**Work to complete**
For the data below, restate word for word only the lines from the line containing "- Cell은 컬렉션뷰의 주요 콘텐츠를 표시" through the line containing "1. UICollectionViewLayout", both ends included.

Dataset excerpts:
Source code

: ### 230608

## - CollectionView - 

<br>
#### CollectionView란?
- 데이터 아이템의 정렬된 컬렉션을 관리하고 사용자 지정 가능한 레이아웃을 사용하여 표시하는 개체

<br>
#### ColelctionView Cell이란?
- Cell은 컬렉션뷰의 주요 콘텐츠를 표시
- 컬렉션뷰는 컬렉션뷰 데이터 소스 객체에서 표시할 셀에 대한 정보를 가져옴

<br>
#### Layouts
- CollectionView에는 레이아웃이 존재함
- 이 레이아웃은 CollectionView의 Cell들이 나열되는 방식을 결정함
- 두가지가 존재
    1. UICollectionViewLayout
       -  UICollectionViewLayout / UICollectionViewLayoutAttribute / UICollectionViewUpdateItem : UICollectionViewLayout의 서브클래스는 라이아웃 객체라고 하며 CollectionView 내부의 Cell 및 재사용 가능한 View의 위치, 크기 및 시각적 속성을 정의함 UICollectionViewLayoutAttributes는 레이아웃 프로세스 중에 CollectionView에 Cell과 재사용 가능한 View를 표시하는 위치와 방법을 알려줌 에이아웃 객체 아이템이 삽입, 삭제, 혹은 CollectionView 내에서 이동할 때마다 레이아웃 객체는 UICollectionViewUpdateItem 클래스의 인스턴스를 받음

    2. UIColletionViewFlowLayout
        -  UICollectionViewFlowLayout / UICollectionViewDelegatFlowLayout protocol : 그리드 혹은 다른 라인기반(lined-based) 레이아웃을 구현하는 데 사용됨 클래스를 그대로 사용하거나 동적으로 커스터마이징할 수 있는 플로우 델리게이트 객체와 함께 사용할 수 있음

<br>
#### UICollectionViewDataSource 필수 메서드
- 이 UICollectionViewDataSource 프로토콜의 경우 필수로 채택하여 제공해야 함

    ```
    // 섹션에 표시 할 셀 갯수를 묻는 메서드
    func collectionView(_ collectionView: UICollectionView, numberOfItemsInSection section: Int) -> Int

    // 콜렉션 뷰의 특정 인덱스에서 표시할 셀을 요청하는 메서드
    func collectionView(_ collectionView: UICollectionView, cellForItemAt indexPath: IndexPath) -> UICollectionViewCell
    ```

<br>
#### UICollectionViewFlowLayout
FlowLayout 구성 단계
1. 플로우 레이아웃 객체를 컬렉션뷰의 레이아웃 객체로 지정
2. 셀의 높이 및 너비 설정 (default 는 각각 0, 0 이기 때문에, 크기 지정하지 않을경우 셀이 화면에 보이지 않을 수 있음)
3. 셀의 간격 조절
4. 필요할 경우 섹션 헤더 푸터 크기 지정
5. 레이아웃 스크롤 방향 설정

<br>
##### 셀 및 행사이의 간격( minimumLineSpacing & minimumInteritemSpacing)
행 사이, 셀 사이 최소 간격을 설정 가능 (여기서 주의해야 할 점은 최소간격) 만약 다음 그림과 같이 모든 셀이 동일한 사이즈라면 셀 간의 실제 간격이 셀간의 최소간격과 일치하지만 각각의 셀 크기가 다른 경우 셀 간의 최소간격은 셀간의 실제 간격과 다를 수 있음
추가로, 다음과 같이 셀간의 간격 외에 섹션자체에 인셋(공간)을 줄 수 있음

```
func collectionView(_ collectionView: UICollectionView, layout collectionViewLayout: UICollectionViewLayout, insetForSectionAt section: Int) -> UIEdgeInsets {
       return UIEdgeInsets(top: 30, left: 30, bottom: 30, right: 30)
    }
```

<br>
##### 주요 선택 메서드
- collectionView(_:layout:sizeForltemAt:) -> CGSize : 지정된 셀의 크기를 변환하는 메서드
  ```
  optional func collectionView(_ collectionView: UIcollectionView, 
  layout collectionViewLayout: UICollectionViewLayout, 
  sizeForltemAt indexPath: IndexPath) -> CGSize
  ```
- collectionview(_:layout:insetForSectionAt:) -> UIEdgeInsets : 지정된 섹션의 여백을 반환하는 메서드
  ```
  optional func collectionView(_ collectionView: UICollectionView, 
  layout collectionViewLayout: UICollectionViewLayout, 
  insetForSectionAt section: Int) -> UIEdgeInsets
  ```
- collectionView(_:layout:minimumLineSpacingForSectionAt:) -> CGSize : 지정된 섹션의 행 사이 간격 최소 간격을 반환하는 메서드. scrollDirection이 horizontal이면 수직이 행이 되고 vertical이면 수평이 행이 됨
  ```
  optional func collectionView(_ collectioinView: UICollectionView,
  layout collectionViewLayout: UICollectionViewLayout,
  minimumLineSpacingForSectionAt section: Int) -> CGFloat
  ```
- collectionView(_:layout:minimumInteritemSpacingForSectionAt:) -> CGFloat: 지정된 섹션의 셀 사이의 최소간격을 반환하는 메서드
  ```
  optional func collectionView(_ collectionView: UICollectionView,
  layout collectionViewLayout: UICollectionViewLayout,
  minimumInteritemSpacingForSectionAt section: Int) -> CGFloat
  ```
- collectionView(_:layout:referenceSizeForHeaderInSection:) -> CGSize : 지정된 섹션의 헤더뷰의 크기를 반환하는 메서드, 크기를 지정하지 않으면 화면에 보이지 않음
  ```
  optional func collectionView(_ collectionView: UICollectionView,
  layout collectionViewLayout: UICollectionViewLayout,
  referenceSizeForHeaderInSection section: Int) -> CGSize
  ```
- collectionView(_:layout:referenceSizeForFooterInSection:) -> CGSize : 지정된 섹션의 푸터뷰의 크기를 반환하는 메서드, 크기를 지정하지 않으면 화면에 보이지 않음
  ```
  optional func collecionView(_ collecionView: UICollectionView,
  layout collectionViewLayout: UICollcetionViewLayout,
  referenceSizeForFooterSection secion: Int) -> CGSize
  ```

**Solution**
- Cell은 컬렉션뷰의 주요 콘텐츠를 표시
- 컬렉션뷰는 컬렉션뷰 데이터 소스 객체에서 표시할 셀에 대한 정보를 가져옴

<br>
#### Layouts
- CollectionView에는 레이아웃이 존재함
- 이 레이아웃은 CollectionView의 Cell들이 나열되는 방식을 결정함
- 두가지가 존재
    1. UICollectionViewLayout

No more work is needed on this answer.